**Task instructions**
Among the entries below, which lines include the string "proposed"? Show each one.

**Data**
-------
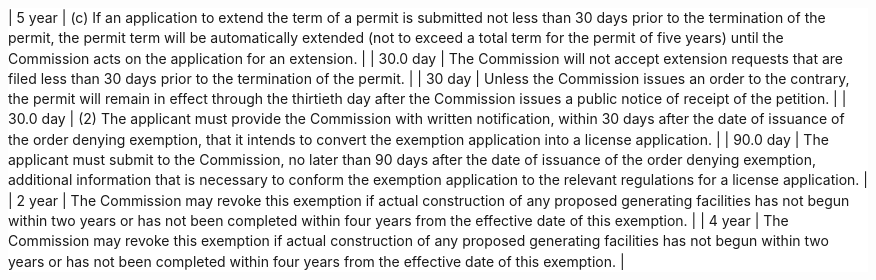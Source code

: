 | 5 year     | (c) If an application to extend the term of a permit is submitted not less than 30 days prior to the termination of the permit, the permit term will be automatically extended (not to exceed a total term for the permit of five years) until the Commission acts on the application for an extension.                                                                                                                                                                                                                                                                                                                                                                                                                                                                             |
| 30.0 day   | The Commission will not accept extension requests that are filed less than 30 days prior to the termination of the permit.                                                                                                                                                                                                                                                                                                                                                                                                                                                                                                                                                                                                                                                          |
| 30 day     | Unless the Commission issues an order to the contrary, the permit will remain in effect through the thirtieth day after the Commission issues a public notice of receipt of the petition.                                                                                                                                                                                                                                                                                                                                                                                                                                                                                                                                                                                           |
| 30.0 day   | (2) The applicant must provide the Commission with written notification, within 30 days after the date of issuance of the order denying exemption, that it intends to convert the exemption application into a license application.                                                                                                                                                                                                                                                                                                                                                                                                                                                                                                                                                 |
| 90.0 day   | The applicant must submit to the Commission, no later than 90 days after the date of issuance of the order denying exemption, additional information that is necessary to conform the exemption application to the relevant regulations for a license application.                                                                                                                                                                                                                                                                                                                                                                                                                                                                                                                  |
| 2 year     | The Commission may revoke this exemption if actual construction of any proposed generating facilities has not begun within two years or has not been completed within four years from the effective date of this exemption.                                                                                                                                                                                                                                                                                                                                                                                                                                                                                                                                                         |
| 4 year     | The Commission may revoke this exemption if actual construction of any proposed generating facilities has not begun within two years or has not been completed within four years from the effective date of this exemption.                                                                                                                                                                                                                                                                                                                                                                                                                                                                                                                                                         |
-------
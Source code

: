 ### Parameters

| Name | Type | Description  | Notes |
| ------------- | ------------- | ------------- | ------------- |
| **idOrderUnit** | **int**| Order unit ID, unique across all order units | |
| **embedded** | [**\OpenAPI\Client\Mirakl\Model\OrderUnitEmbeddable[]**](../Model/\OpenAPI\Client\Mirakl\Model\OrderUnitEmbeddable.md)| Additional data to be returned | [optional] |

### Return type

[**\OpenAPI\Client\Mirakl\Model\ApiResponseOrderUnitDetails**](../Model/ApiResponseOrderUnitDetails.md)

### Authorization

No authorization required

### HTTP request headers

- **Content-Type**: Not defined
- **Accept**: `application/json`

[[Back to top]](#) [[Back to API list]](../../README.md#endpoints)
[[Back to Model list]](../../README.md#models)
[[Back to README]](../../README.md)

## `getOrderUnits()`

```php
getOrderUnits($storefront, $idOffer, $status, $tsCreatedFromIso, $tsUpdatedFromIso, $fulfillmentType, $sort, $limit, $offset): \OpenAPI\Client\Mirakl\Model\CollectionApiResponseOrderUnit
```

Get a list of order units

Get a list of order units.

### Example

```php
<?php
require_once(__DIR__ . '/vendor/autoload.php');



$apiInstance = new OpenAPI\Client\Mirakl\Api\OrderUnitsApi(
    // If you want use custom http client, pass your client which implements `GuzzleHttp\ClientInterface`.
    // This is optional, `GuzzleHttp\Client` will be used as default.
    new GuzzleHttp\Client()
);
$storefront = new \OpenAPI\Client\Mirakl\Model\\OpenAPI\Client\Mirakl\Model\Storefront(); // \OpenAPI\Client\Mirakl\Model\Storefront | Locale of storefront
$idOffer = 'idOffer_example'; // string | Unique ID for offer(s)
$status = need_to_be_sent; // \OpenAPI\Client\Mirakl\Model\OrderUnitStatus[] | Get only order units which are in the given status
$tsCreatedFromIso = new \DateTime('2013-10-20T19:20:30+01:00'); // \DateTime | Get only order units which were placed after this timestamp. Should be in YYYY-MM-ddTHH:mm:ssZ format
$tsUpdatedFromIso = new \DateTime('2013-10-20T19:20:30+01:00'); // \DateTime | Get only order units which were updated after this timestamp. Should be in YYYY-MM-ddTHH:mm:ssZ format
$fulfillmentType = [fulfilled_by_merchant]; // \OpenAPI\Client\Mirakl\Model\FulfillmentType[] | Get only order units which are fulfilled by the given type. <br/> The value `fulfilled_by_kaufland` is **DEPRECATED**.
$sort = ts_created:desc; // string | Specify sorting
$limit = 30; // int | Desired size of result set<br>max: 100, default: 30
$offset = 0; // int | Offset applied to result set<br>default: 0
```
-------
**Solution**
| 2 year     | The Commission may revoke this exemption if actual construction of any proposed generating facilities has not begun within two years or has not been completed within four years from the effective date of this exemption.                                                                                                                                                                                                                                                                                                                                                                                                                                                                                                                                                         |
| 4 year     | The Commission may revoke this exemption if actual construction of any proposed generating facilities has not begun within two years or has not been completed within four years from the effective date of this exemption.                                                                                                                                                                                                                                                                                                                                                                                                                                                                                                                                                         |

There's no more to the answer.